Un problema non da poco per molti.

Per essere in grado di far tutto ciò, infatti, è necessario sviluppare conoscenze in diversi ambiti: gestione del portafoglio e del rischio, valutazione di azioni e obbligazioni, mercati del credito, mercati immobiliari, andamenti macroeconomici a livello globale, politiche monetarie nazionali e internazionali, mercati delle materie prime, sviluppi geopolitici e, a seguire, tanti altri campi di studio tanto misteriosi quanto altamente specializzati.

Nel sistema Fiat è praticamente necessario guadagnarsi i soldi due volte: una prima volta con il lavoro e una seconda investendoli sapientemente per combattere l’inflazione.
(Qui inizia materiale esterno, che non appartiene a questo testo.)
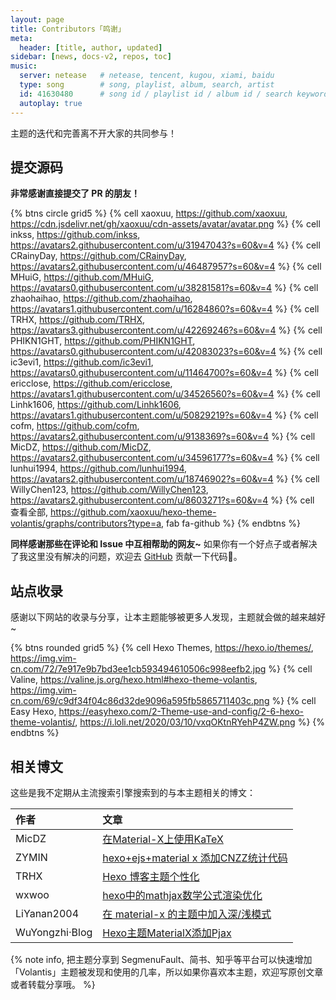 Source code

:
 ```yaml
---
layout: page
title: Contributors「鸣谢」
meta:
  header: [title, author, updated]
sidebar: [news, docs-v2, repos, toc]
music:
  server: netease   # netease, tencent, kugou, xiami, baidu
  type: song        # song, playlist, album, search, artist
  id: 41630480      # song id / playlist id / album id / search keyword
  autoplay: true
---
```


主题的迭代和完善离不开大家的共同参与！

## 提交源码

**非常感谢直接提交了 PR 的朋友！**

{% btns circle grid5 %}
{% cell xaoxuu, https://github.com/xaoxuu, https://cdn.jsdelivr.net/gh/xaoxuu/cdn-assets/avatar/avatar.png %}
{% cell inkss, https://github.com/inkss, https://avatars2.githubusercontent.com/u/31947043?s=60&v=4 %}
{% cell CRainyDay, https://github.com/CRainyDay, https://avatars2.githubusercontent.com/u/46487957?s=60&v=4 %}
{% cell MHuiG, https://github.com/MHuiG, https://avatars0.githubusercontent.com/u/38281581?s=60&v=4 %}
{% cell zhaohaihao, https://github.com/zhaohaihao, https://avatars1.githubusercontent.com/u/16284860?s=60&v=4 %}
{% cell TRHX, https://github.com/TRHX, https://avatars3.githubusercontent.com/u/42269246?s=60&v=4 %}
{% cell PHIKN1GHT, https://github.com/PHIKN1GHT, https://avatars0.githubusercontent.com/u/42083023?s=60&v=4 %}
{% cell ic3evi1, https://github.com/ic3evi1, https://avatars0.githubusercontent.com/u/11464700?s=60&v=4 %}
{% cell ericclose, https://github.com/ericclose, https://avatars1.githubusercontent.com/u/34526560?s=60&v=4 %}
{% cell Linhk1606, https://github.com/Linhk1606, https://avatars1.githubusercontent.com/u/50829219?s=60&v=4 %}
{% cell cofm, https://github.com/cofm, https://avatars2.githubusercontent.com/u/9138369?s=60&v=4 %}
{% cell MicDZ, https://github.com/MicDZ, https://avatars2.githubusercontent.com/u/34596177?s=60&v=4 %}
{% cell lunhui1994, https://github.com/lunhui1994, https://avatars2.githubusercontent.com/u/18746902?s=60&v=4 %}
{% cell WillyChen123, https://github.com/WillyChen123, https://avatars2.githubusercontent.com/u/8603271?s=60&v=4 %}
{% cell 查看全部, https://github.com/xaoxuu/hexo-theme-volantis/graphs/contributors?type=a, fab fa-github %}
{% endbtns %}


**同样感谢那些在评论和 Issue 中互相帮助的网友~**
如果你有一个好点子或者解决了我这里没有解决的问题，欢迎去 [GitHub](https://github.com/xaoxuu/hexo-theme-volantis/) 贡献一下代码👏。


## 站点收录

感谢以下网站的收录与分享，让本主题能够被更多人发现，主题就会做的越来越好~

{% btns rounded grid5 %}
{% cell Hexo Themes, https://hexo.io/themes/, https://img.vim-cn.com/72/7e917e9b7bd3ee1cb593494610506c998eefb2.jpg %}
{% cell Valine, https://valine.js.org/hexo.html#hexo-theme-volantis, https://img.vim-cn.com/69/c9df34f04c86d32de9096a595fb5865711403c.png %}
{% cell Easy Hexo, https://easyhexo.com/2-Theme-use-and-config/2-6-hexo-theme-volantis/, https://i.loli.net/2020/03/10/vxqOKtnRYehP4ZW.png %}
{% endbtns %}

## 相关博文

这些是我不定期从主流搜索引擎搜索到的与本主题相关的博文：

<overflow>

| 作者   | 文章                                                         |
| :------ | :------------------------------------------------------------ |
| MicDZ | [在Material-X上使用KaTeX](https://www.micdz.cn/article/katex-on-volantis/) |
| ZYMIN | [hexo+ejs+material x 添加CNZZ统计代码](https://zymin.cn/arcticle/hexo+ejs+material.html) |
| TRHX | [Hexo 博客主题个性化](https://itrhx.com/2018/08/27/A04-Hexo-blog-topic-personalization/) |
| wxwoo | [hexo中的mathjax数学公式渲染优化](https://wxwoo.top/2019/05/15/hexo-mathjax-renderer-optimization/) |
| LiYanan2004 | [在 material-x 的主题中加入深/浅模式](https://liyanan2004.ml/Enable_Dark_mode_in_your_blog_with_material-x//) |
| WuYongzhi·Blog | [Hexo主题MaterialX添加Pjax](https://wuyongzhi.top/undefined/999270176/) |

{% note info, 把主题分享到 SegmenuFault、简书、知乎等平台可以快速增加「Volantis」主题被发现和使用的几率，所以如果你喜欢本主题，欢迎写原创文章或者转载分享哦。 %}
La moneta d’oro evitava tutto questo.

Per quale motivo dottori, atleti, ingegneri, imprenditori o semplici impiegati che svolgono bene il proprio lavoro, dovrebbero essere costretti a sviluppare una specializzazione in tutti questi ambiti al solo fine di mantenere la ricchezza guadagnata sul mercato del lavoro?

Non è quindi un caso che questo tipo di sistema sia, da lungo tempo ormai, una manna dal cielo per il settore della gestione del risparmio.

La maggior parte dei fondi gestiti fa capo a individui che preferirebbero evitare qualunque rischio legato agli investimenti, semplicemente detenendo una buona riserva di valore.

In assenza di quest’ultima, costoro si trovano costretti a pagare dei professionisti che li aiutino a raggiungere i propri obiettivi finanziari.

Ciò nonostante, al netto dell’inflazione monetaria che va a finanziare gli sprechi della spesa pubblica e delle laute parcelle che finiscono nelle tasche di questi professionisti, solo una piccola minoranza riesce a ottenere rendimenti positivi.

La stragrande maggioranza, invece, deve continuare a lavorare e guadagnare sempre di più per non perdere la propria ricchezza.

Ultimamente, e in particolar modo nell’ultimo anno, sta cominciando a vacillare la convinzione, radicata in molti, che investire in indici azionari o nel settore immobiliare sia un modo affidabile per sconfiggere l’inflazione.

Da quando i tassi di interesse sui titoli di Stato sono approdati addirittura in territorio negativo, trovare qualche investimento che riesca a battere l’inflazione è diventato sempre più difficile.

Lo stesso investimento in obbligazioni emesse da governi più o meno incompetenti, oltre a implicare seri rischi finanziari, di fatto può ormai considerarsi mera espropriazione di ricchezza privata.